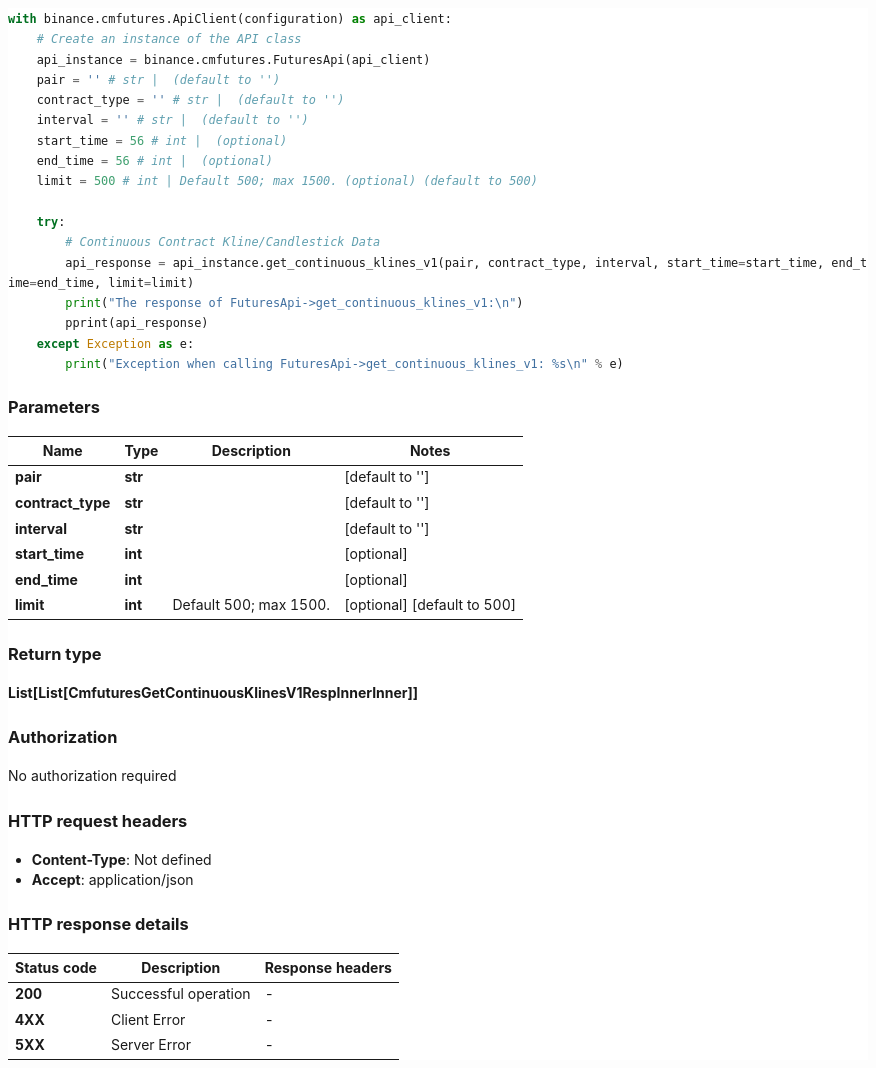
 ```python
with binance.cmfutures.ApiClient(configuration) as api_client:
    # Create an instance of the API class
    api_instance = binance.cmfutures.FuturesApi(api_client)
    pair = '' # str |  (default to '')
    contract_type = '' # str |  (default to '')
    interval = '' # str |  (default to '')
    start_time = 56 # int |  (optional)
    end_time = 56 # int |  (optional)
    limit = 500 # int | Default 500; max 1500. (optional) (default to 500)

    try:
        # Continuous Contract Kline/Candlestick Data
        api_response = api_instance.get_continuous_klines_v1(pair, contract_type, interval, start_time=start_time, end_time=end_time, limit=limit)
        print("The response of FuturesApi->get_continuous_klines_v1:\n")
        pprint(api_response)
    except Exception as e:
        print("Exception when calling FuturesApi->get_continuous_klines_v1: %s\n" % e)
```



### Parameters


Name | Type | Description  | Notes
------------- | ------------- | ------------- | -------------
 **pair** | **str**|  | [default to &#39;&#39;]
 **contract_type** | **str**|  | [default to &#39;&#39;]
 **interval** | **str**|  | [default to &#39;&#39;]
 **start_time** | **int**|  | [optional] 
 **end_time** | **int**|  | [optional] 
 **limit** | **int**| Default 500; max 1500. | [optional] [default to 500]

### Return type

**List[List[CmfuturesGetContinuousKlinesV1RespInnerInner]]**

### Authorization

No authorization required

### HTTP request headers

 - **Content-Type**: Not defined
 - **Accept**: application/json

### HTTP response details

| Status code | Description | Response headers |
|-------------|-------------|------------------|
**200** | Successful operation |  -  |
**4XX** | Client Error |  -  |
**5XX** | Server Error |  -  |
******************************
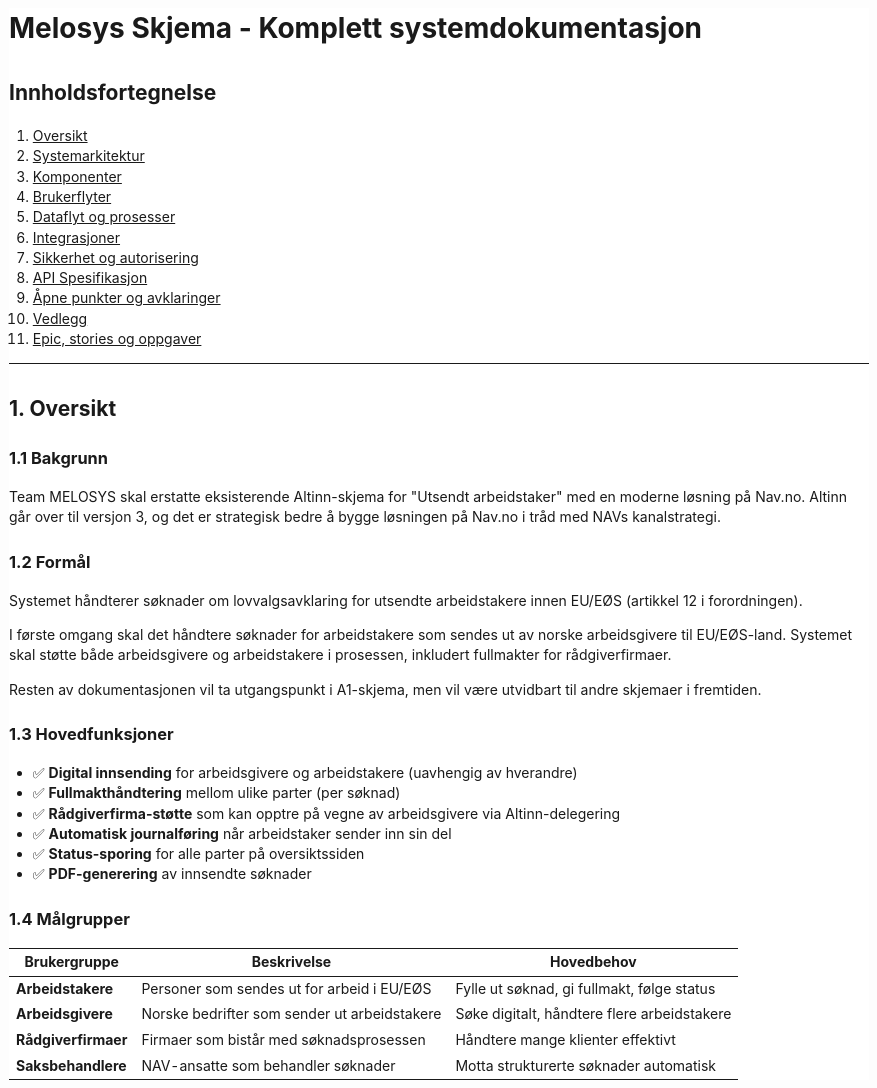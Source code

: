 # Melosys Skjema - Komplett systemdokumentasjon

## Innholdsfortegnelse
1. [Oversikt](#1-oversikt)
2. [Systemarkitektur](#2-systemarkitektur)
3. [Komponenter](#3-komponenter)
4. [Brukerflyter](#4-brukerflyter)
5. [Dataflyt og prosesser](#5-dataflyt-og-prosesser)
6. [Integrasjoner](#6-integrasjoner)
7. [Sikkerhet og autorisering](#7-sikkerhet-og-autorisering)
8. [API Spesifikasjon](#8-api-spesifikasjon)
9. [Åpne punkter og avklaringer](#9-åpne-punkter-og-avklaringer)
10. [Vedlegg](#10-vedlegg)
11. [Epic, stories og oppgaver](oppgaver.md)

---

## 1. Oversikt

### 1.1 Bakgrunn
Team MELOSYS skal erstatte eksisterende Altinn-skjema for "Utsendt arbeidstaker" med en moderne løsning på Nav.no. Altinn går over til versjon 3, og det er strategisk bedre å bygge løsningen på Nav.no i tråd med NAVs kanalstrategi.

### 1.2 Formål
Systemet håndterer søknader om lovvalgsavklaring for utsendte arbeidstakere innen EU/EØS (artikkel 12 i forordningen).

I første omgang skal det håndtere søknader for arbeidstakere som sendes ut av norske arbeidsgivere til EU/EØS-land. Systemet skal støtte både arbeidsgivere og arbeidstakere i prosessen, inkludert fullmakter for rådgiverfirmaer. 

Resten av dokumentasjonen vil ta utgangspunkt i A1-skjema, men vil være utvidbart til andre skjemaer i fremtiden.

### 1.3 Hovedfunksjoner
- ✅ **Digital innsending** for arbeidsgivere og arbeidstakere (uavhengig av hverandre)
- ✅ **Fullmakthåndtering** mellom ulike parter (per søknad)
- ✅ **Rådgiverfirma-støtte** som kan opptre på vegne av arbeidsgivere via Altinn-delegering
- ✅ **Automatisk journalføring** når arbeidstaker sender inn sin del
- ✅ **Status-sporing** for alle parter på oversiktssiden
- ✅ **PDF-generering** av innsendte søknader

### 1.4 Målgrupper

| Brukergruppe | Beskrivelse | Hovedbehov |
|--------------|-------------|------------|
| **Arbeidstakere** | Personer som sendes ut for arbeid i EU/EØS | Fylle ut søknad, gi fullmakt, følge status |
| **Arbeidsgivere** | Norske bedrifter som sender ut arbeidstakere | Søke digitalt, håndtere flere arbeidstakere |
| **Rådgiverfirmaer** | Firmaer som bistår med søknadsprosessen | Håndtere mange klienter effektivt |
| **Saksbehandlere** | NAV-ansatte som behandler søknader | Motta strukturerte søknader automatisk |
******************************
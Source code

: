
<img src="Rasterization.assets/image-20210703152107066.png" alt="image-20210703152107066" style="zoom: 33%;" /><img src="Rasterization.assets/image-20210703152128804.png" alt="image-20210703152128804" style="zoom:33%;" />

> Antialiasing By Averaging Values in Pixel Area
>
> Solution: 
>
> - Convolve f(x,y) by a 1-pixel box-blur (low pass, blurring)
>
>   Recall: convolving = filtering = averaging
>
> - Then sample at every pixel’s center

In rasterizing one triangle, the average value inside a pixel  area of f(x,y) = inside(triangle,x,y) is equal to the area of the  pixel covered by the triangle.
******************************
» TASK GOAL
Look through the material above and print exactly the lines from the one containing "klienter effektivt |" to the one containing "søknader automatisk |", both included, and nothing more.

» RESULT OF THE TASK
| **Rådgiverfirmaer** | Firmaer som bistår med søknadsprosessen | Håndtere mange klienter effektivt |
| **Saksbehandlere** | NAV-ansatte som behandler søknader | Motta strukturerte søknader automatisk |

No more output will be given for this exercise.